INSTRUCTIONS FOR THE TASK:
Only the lines in the entries below from the line with "on the compute nodes, where" to the line with "assign alu_op[ 8]", both included, belong in the answer, transcribed exactly and without pictures.

DATA SHOWN:

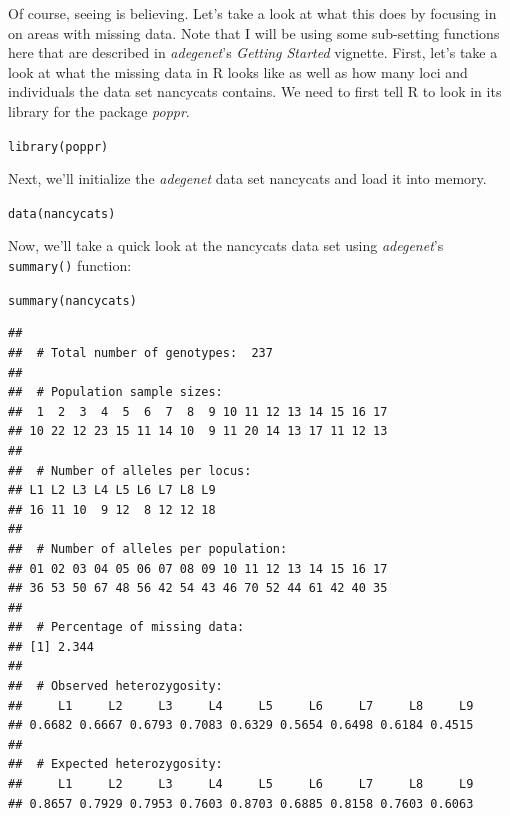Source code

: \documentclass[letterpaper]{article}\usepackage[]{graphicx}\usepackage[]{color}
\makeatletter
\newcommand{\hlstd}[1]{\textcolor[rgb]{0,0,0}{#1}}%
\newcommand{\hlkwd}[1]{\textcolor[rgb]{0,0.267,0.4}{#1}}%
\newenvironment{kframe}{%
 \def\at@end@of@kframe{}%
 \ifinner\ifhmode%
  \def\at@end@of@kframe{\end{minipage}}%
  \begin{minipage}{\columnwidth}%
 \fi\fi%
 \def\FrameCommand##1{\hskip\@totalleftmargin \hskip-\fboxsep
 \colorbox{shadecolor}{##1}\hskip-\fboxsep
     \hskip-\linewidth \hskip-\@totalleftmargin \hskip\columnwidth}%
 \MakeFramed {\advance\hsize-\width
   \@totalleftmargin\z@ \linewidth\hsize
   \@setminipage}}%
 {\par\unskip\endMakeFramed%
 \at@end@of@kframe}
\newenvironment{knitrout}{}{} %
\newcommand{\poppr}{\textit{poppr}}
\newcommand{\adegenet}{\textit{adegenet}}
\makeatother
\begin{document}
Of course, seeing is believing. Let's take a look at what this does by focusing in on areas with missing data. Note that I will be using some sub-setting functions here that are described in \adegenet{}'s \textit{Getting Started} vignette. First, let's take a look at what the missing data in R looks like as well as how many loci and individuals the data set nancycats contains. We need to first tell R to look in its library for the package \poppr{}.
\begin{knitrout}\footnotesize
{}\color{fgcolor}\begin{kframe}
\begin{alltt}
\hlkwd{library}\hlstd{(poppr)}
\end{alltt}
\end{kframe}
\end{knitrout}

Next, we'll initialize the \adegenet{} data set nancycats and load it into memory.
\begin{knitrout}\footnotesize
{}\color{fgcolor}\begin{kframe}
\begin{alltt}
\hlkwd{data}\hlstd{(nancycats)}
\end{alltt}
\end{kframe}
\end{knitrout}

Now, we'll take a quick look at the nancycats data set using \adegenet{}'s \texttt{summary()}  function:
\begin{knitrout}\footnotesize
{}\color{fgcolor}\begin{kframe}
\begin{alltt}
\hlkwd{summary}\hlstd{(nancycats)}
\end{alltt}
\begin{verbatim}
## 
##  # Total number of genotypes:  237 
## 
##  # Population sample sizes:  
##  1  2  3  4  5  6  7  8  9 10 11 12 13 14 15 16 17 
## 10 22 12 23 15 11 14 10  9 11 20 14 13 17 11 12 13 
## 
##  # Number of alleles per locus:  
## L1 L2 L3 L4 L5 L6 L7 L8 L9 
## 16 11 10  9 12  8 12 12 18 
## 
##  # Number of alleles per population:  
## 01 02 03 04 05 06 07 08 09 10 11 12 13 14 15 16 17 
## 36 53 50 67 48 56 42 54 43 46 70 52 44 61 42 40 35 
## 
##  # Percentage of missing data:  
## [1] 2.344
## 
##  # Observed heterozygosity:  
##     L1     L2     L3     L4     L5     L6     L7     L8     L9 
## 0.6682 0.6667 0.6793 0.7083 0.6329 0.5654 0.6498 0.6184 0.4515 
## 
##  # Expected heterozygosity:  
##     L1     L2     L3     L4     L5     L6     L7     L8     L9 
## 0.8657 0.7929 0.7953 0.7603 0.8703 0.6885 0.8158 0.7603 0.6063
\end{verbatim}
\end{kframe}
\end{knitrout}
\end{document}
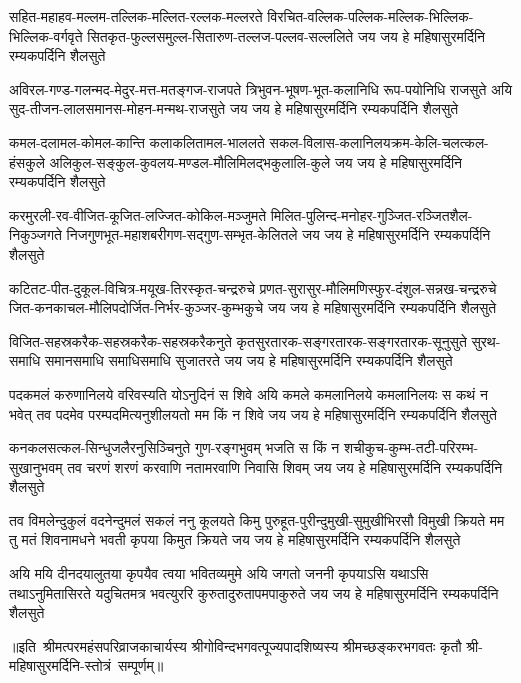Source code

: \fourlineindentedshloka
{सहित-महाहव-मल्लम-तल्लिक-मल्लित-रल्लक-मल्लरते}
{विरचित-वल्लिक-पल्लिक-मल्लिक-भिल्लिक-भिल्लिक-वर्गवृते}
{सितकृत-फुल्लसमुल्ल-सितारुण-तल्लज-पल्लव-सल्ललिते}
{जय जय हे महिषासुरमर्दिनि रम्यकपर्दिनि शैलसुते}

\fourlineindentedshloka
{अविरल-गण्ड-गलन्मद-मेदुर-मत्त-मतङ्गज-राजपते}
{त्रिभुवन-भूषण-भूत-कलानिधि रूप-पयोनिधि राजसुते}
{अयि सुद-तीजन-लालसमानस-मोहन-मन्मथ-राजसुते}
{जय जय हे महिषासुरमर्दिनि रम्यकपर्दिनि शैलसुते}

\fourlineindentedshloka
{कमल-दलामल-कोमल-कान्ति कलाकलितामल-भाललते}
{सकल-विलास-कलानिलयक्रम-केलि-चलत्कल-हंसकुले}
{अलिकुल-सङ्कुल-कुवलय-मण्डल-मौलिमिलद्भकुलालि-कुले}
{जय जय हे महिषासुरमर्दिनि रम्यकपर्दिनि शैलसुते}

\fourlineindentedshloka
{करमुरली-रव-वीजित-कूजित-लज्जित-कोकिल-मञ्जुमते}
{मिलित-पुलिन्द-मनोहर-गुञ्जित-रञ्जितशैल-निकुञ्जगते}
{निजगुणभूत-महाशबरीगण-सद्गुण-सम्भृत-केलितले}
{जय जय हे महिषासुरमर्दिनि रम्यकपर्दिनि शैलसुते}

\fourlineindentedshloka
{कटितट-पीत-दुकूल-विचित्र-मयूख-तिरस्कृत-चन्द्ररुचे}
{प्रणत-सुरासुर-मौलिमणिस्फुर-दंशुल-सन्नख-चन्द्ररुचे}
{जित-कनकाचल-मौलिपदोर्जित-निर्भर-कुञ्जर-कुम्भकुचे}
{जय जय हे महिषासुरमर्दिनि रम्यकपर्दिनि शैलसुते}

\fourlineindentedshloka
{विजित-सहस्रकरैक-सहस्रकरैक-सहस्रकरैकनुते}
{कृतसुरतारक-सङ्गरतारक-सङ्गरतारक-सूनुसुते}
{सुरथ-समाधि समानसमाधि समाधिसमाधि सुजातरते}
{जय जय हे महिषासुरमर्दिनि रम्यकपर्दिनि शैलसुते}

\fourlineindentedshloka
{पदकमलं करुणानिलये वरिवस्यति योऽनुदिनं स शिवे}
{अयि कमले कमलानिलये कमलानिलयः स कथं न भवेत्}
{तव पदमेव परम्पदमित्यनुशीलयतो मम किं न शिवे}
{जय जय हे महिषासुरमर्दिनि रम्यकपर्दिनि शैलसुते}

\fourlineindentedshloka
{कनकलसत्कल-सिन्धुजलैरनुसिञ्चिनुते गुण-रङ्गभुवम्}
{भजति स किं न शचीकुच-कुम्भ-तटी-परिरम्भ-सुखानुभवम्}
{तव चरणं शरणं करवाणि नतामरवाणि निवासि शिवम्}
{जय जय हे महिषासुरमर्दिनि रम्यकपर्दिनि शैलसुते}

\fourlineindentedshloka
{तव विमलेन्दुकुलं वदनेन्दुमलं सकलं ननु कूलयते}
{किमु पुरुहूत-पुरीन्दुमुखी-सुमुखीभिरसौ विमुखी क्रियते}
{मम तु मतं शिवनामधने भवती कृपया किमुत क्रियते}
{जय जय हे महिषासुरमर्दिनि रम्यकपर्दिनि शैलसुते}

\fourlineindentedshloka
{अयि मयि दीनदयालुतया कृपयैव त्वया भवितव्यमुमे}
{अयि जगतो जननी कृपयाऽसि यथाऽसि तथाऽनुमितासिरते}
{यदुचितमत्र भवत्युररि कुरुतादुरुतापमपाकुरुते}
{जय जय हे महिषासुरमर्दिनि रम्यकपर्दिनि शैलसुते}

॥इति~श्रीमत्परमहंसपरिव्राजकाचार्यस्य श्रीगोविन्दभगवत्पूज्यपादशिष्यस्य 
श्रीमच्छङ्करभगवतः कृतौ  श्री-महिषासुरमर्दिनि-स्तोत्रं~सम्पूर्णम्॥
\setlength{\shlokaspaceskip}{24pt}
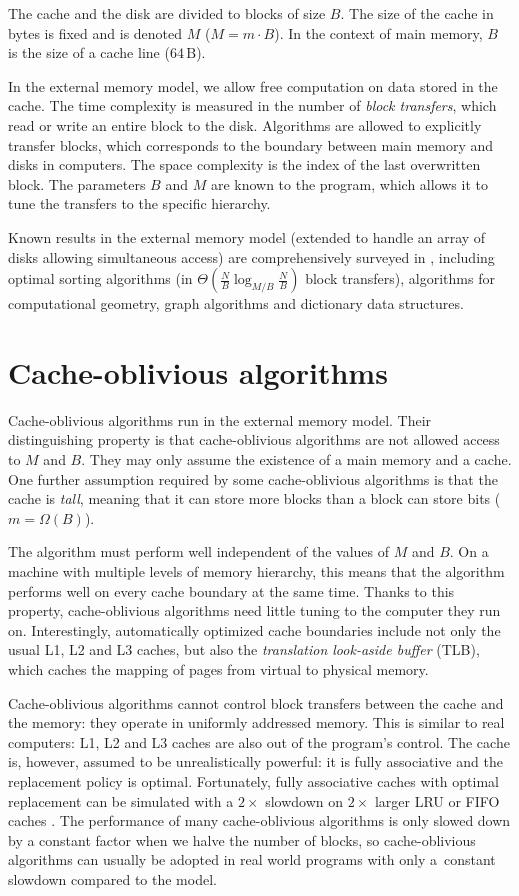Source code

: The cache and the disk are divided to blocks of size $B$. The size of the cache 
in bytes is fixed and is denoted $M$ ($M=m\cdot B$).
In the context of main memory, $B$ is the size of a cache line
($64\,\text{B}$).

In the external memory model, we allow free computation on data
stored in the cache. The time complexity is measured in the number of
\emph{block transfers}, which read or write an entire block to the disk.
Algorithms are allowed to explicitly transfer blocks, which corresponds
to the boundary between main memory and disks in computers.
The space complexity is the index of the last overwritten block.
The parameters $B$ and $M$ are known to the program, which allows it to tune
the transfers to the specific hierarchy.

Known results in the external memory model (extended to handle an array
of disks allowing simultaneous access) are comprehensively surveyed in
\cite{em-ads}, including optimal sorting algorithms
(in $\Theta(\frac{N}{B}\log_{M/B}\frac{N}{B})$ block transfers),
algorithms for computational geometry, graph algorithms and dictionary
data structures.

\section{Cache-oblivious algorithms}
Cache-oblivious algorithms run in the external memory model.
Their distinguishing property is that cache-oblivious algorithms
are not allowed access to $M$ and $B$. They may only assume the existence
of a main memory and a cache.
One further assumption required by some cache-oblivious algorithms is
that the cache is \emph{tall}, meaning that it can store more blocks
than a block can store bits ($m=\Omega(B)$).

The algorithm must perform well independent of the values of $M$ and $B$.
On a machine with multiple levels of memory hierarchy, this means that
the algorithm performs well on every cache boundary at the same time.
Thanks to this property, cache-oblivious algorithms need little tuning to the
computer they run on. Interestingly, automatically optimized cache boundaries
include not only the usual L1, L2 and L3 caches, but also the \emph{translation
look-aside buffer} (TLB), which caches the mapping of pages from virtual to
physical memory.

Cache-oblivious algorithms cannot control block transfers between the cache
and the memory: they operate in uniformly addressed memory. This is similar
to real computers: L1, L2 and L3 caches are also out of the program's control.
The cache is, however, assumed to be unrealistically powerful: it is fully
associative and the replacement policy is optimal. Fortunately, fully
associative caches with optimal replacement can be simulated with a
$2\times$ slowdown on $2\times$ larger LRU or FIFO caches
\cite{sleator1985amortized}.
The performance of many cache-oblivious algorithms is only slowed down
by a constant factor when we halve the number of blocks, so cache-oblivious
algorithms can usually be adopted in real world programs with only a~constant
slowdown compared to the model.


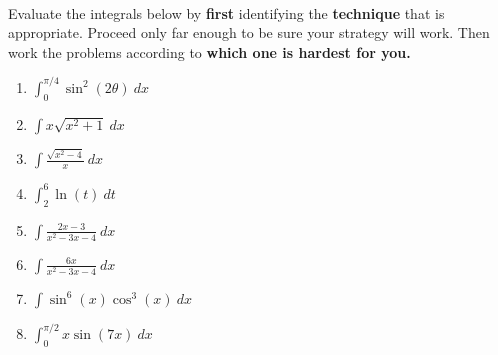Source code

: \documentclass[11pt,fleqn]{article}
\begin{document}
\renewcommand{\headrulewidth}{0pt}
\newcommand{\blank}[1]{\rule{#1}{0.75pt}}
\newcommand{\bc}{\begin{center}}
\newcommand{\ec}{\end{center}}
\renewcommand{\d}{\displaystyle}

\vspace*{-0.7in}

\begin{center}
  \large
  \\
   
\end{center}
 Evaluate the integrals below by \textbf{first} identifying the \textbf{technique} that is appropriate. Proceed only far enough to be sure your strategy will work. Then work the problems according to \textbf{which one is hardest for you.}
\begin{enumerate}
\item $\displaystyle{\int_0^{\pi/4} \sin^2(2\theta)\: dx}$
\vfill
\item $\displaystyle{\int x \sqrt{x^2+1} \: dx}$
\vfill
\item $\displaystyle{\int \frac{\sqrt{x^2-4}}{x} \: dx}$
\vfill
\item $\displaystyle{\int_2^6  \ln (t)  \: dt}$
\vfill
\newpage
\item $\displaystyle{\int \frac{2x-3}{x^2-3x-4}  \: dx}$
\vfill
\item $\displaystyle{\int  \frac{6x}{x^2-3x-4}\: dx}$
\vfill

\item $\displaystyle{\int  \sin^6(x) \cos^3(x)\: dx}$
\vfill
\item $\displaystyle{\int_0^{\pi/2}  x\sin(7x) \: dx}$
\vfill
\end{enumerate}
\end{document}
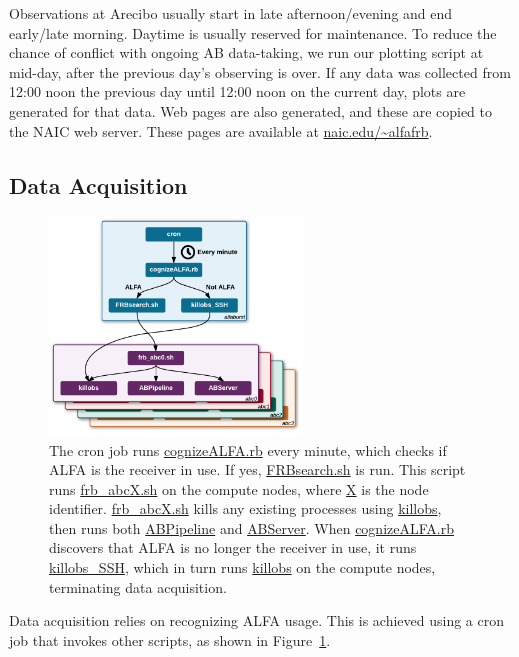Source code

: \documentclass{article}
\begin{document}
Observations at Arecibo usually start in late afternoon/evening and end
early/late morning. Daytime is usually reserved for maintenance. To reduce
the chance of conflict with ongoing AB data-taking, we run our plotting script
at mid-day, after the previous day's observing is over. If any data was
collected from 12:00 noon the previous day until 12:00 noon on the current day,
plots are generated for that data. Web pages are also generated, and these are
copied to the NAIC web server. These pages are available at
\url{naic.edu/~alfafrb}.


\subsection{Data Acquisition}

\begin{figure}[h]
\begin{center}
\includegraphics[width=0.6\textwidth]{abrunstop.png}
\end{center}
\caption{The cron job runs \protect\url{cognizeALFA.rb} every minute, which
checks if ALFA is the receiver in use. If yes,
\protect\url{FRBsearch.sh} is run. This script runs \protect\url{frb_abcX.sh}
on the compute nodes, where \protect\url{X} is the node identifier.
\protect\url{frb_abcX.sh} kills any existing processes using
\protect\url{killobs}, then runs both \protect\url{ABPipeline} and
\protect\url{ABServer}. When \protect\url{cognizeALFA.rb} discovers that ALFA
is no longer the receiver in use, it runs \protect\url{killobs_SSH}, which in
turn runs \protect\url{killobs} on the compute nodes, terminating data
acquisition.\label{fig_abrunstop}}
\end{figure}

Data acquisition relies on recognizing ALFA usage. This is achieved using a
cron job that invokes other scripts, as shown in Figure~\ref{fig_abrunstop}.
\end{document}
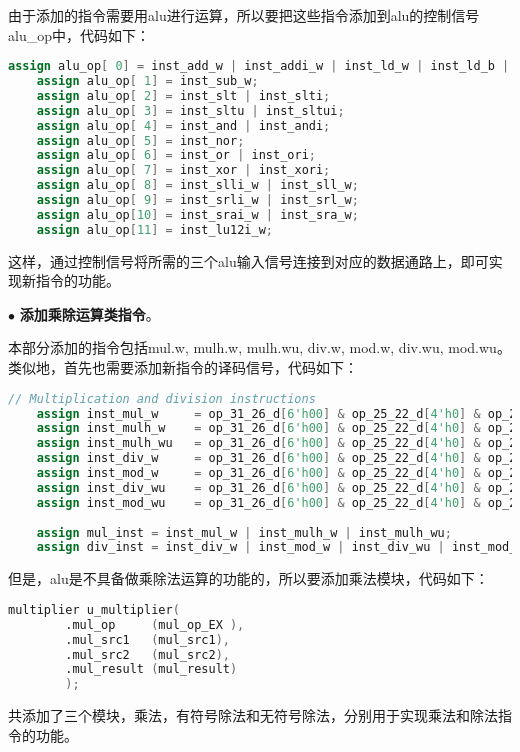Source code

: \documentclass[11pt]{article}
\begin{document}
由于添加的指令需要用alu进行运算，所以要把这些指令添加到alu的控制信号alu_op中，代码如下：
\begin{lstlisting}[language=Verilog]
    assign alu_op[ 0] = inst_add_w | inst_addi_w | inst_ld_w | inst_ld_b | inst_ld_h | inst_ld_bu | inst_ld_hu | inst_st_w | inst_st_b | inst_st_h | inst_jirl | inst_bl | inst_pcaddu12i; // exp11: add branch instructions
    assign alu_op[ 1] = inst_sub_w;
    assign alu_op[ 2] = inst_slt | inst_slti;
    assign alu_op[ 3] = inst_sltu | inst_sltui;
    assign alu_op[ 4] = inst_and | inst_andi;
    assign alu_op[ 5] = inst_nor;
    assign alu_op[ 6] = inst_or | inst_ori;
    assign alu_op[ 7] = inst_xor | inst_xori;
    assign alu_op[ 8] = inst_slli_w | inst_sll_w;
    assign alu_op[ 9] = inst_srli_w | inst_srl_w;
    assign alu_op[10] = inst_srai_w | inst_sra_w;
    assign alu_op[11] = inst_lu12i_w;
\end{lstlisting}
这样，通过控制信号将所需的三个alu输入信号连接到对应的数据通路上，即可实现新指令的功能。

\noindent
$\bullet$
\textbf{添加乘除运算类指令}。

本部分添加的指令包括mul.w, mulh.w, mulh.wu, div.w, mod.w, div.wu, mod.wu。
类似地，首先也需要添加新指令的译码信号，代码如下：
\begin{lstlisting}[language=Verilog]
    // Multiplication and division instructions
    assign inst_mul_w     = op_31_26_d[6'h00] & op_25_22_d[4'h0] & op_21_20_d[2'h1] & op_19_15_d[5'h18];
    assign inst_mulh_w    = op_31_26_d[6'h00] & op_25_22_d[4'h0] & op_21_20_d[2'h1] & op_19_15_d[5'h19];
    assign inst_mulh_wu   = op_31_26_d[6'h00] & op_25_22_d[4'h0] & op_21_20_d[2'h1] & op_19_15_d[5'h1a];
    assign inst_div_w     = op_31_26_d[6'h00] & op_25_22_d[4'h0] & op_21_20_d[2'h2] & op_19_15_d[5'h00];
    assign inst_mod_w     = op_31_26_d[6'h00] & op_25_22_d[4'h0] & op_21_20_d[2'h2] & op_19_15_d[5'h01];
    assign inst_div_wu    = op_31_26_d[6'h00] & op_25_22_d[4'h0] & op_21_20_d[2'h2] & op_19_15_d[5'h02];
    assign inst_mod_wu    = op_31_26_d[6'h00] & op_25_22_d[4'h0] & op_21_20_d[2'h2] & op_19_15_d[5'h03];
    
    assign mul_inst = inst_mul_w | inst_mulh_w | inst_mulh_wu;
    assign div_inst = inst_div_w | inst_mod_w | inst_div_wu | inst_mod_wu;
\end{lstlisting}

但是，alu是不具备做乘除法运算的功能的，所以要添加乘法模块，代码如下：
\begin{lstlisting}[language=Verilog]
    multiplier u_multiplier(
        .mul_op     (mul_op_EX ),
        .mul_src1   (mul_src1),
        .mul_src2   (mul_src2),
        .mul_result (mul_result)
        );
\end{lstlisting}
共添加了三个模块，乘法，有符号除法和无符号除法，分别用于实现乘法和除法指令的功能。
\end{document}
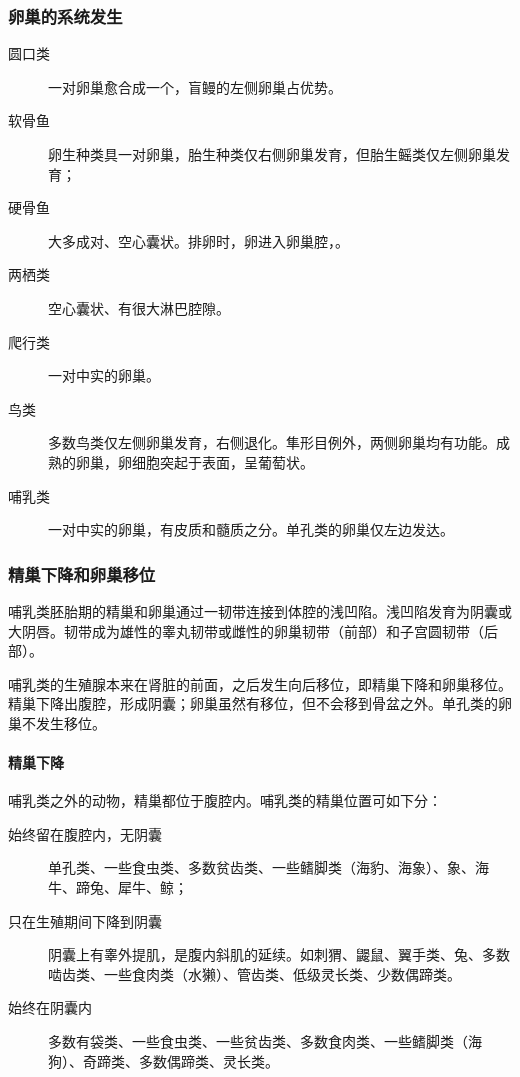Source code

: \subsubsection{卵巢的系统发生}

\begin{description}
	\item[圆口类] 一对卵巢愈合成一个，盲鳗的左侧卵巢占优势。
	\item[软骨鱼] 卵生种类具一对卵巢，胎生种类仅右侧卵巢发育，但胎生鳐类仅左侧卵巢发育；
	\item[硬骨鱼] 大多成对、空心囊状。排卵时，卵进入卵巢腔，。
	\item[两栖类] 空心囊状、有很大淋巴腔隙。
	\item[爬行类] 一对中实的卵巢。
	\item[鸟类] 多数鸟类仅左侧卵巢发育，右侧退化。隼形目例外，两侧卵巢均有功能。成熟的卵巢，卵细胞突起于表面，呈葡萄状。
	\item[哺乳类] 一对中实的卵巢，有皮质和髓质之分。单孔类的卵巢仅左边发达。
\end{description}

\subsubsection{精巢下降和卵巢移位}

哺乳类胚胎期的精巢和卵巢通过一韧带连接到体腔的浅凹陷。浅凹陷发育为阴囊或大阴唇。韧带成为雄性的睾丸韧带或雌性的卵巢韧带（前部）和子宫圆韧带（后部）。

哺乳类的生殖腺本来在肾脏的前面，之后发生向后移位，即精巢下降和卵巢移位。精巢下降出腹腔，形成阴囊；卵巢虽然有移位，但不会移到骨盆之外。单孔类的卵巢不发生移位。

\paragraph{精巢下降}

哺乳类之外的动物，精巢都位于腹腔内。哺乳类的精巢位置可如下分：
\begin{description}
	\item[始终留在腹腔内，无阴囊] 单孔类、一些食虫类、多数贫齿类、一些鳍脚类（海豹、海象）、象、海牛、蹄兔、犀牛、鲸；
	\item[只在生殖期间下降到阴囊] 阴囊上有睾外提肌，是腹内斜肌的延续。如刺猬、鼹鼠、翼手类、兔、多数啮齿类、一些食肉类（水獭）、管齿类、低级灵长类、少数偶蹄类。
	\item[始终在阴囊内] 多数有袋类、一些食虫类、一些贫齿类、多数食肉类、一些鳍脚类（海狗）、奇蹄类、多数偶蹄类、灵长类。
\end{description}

SOLUTION TO THIS EXERCISE:
on the compute nodes, where \protect\url{X} is the node identifier.
\protect\url{frb_abcX.sh} kills any existing processes using
\protect\url{killobs}, then runs both \protect\url{ABPipeline} and
\protect\url{ABServer}. When \protect\url{cognizeALFA.rb} discovers that ALFA
is no longer the receiver in use, it runs \protect\url{killobs_SSH}, which in
turn runs \protect\url{killobs} on the compute nodes, terminating data
acquisition.\label{fig_abrunstop}}
\end{figure}

Data acquisition relies on recognizing ALFA usage. This is achieved using a
cron job that invokes other scripts, as shown in Figure~\ref{fig_abrunstop}.
\end{document}
Source code

: \documentclass[11pt]{article}
\begin{document}
由于添加的指令需要用alu进行运算，所以要把这些指令添加到alu的控制信号alu_op中，代码如下：
\begin{lstlisting}[language=Verilog]
    assign alu_op[ 0] = inst_add_w | inst_addi_w | inst_ld_w | inst_ld_b | inst_ld_h | inst_ld_bu | inst_ld_hu | inst_st_w | inst_st_b | inst_st_h | inst_jirl | inst_bl | inst_pcaddu12i; // exp11: add branch instructions
    assign alu_op[ 1] = inst_sub_w;
    assign alu_op[ 2] = inst_slt | inst_slti;
    assign alu_op[ 3] = inst_sltu | inst_sltui;
    assign alu_op[ 4] = inst_and | inst_andi;
    assign alu_op[ 5] = inst_nor;
    assign alu_op[ 6] = inst_or | inst_ori;
    assign alu_op[ 7] = inst_xor | inst_xori;
    assign alu_op[ 8] = inst_slli_w | inst_sll_w;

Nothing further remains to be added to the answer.